Entries provided

»»

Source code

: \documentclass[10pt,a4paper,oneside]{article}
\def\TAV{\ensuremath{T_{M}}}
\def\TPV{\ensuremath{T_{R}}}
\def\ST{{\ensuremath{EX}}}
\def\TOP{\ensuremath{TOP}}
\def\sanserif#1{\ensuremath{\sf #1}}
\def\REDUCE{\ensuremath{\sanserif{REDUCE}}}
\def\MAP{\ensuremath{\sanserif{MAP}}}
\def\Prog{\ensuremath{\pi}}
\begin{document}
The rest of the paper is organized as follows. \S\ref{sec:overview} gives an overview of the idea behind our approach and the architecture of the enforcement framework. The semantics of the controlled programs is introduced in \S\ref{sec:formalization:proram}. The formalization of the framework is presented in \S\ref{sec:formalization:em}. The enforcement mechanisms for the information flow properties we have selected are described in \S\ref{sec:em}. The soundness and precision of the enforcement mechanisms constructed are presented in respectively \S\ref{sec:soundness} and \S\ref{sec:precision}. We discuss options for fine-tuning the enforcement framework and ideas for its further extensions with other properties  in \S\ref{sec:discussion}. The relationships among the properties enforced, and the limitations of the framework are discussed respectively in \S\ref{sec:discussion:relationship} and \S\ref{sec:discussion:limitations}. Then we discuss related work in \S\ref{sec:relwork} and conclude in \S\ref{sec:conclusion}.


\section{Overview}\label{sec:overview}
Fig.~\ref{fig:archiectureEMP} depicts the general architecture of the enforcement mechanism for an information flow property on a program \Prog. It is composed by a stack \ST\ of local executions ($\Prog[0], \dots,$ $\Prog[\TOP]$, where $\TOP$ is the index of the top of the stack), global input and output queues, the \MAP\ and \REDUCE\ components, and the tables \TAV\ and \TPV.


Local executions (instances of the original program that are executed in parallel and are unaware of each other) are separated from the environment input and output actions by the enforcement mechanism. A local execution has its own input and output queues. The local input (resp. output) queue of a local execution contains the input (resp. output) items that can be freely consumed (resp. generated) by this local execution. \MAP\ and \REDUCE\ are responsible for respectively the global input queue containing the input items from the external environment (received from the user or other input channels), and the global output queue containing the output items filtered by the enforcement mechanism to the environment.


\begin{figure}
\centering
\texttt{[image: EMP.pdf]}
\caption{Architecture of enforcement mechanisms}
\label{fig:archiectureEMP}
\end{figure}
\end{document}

««

Prompt
Transcribe the records in full, so that each line reads exactly as before.

Written solution
Source code

: \documentclass[10pt,a4paper,oneside]{article}
\def\TAV{\ensuremath{T_{M}}}
\def\TPV{\ensuremath{T_{R}}}
\def\ST{{\ensuremath{EX}}}
\def\TOP{\ensuremath{TOP}}
\def\sanserif#1{\ensuremath{\sf #1}}
\def\REDUCE{\ensuremath{\sanserif{REDUCE}}}
\def\MAP{\ensuremath{\sanserif{MAP}}}
\def\Prog{\ensuremath{\pi}}
\begin{document}
The rest of the paper is organized as follows. \S\ref{sec:overview} gives an overview of the idea behind our approach and the architecture of the enforcement framework. The semantics of the controlled programs is introduced in \S\ref{sec:formalization:proram}. The formalization of the framework is presented in \S\ref{sec:formalization:em}. The enforcement mechanisms for the information flow properties we have selected are described in \S\ref{sec:em}. The soundness and precision of the enforcement mechanisms constructed are presented in respectively \S\ref{sec:soundness} and \S\ref{sec:precision}. We discuss options for fine-tuning the enforcement framework and ideas for its further extensions with other properties  in \S\ref{sec:discussion}. The relationships among the properties enforced, and the limitations of the framework are discussed respectively in \S\ref{sec:discussion:relationship} and \S\ref{sec:discussion:limitations}. Then we discuss related work in \S\ref{sec:relwork} and conclude in \S\ref{sec:conclusion}.


\section{Overview}\label{sec:overview}
Fig.~\ref{fig:archiectureEMP} depicts the general architecture of the enforcement mechanism for an information flow property on a program \Prog. It is composed by a stack \ST\ of local executions ($\Prog[0], \dots,$ $\Prog[\TOP]$, where $\TOP$ is the index of the top of the stack), global input and output queues, the \MAP\ and \REDUCE\ components, and the tables \TAV\ and \TPV.


Local executions (instances of the original program that are executed in parallel and are unaware of each other) are separated from the environment input and output actions by the enforcement mechanism. A local execution has its own input and output queues. The local input (resp. output) queue of a local execution contains the input (resp. output) items that can be freely consumed (resp. generated) by this local execution. \MAP\ and \REDUCE\ are responsible for respectively the global input queue containing the input items from the external environment (received from the user or other input channels), and the global output queue containing the output items filtered by the enforcement mechanism to the environment.


\begin{figure}
\centering
\texttt{[image: EMP.pdf]}
\caption{Architecture of enforcement mechanisms}
\label{fig:archiectureEMP}
\end{figure}
\end{document}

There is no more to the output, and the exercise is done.